## Records
######

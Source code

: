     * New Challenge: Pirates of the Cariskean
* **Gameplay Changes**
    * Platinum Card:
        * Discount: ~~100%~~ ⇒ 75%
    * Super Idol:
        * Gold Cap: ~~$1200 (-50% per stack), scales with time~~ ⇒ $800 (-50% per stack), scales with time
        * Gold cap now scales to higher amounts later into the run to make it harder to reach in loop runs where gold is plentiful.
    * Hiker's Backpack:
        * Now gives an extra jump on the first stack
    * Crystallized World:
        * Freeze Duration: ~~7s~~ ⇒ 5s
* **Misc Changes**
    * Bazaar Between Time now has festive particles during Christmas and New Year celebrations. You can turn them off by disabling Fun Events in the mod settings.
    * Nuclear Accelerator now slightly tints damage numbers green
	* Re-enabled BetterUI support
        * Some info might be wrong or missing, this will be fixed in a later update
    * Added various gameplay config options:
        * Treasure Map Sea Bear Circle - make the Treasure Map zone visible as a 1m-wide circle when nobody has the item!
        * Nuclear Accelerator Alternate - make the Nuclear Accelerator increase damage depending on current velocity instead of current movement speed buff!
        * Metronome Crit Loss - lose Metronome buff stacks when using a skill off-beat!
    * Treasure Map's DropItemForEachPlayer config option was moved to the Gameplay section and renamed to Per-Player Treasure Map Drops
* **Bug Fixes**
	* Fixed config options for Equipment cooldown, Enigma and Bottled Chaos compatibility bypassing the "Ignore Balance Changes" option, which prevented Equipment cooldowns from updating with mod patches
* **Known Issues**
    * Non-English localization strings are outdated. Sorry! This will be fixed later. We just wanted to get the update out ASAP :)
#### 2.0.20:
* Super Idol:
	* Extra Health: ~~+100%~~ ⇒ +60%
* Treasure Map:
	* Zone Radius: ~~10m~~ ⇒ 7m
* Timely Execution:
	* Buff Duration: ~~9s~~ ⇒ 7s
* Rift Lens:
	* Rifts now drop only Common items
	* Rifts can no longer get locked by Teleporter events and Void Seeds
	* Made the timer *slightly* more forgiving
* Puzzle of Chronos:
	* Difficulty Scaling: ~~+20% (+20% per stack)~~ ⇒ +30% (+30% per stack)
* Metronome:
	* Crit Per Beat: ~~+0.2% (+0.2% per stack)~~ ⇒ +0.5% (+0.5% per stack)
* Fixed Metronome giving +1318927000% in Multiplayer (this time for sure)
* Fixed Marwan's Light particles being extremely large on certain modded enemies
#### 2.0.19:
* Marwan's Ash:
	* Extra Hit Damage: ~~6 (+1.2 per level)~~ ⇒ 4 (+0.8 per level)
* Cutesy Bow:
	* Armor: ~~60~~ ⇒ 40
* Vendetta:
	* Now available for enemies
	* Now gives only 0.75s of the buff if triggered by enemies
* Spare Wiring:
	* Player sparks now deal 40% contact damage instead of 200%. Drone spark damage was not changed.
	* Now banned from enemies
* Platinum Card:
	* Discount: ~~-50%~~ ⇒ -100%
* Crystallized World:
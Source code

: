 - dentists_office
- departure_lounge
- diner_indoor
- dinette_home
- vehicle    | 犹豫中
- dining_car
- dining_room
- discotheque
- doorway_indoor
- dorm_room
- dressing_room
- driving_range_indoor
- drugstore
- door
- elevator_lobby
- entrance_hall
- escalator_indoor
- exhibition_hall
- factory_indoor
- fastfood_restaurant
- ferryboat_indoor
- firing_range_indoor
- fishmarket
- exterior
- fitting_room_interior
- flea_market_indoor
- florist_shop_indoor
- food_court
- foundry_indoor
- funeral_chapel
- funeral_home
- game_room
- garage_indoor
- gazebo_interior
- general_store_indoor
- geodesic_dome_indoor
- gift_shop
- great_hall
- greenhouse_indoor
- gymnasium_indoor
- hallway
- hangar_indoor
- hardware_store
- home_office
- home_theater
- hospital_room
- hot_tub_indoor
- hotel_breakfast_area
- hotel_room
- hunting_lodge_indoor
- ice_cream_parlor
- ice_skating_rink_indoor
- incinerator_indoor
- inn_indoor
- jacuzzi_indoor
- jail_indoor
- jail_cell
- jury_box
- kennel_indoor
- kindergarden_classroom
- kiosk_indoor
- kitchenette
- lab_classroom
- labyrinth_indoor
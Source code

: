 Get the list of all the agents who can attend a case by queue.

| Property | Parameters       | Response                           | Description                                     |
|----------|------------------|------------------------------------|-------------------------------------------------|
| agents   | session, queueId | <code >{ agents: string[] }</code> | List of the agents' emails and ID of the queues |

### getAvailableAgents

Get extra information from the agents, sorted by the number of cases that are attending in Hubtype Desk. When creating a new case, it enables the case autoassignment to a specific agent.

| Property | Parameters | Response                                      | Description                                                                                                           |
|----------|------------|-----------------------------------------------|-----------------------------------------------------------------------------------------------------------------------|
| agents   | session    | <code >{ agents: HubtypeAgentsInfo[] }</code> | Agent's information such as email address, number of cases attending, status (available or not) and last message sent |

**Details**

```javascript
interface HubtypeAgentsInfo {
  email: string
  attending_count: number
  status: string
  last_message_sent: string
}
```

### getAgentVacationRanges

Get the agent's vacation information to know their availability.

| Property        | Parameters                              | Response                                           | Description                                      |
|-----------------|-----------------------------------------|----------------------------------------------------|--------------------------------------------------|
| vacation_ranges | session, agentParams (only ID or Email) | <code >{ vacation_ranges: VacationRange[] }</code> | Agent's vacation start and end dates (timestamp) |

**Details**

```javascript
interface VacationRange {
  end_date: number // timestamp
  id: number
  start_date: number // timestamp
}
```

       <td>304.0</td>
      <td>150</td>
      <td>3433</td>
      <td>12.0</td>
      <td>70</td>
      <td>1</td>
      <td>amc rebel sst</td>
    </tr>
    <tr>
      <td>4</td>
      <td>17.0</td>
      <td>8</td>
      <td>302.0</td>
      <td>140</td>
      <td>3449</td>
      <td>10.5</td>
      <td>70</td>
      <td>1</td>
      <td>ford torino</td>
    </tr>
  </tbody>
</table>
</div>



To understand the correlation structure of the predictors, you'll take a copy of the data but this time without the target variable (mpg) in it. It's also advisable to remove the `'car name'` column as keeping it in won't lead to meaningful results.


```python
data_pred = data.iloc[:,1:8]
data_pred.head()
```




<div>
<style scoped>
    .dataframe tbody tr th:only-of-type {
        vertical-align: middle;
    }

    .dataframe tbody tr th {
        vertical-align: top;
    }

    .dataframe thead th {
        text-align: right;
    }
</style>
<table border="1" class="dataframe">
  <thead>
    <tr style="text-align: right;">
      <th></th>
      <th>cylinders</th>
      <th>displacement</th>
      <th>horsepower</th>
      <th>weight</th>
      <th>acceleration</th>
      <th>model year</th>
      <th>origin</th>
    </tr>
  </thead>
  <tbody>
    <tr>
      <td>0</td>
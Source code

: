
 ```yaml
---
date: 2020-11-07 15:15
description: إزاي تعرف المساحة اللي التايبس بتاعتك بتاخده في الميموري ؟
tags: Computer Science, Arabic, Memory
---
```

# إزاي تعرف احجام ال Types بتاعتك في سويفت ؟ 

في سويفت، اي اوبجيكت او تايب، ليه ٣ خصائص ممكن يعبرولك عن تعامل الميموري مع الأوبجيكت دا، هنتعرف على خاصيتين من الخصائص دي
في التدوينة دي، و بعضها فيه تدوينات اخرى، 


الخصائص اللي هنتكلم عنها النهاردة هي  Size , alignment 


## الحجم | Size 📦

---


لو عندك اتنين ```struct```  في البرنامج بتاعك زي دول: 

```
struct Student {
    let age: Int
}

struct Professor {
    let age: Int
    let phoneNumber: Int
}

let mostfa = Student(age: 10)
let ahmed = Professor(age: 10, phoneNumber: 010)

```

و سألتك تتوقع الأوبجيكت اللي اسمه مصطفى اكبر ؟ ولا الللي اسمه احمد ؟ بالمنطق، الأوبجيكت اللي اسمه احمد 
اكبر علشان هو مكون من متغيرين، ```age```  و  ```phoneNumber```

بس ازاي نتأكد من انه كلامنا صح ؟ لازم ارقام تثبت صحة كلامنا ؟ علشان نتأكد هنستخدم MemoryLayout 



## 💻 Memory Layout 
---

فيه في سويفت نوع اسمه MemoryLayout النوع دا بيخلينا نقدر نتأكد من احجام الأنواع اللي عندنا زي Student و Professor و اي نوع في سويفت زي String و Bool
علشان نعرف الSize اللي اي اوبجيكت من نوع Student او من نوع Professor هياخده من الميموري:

######

This exercise requires the lines of the entries containing the string "options".

    * Added various gameplay config options:
	* Fixed config options for Equipment cooldown, Enigma and Bottled Chaos compatibility bypassing the "Ignore Balance Changes" option, which prevented Equipment cooldowns from updating with mod patches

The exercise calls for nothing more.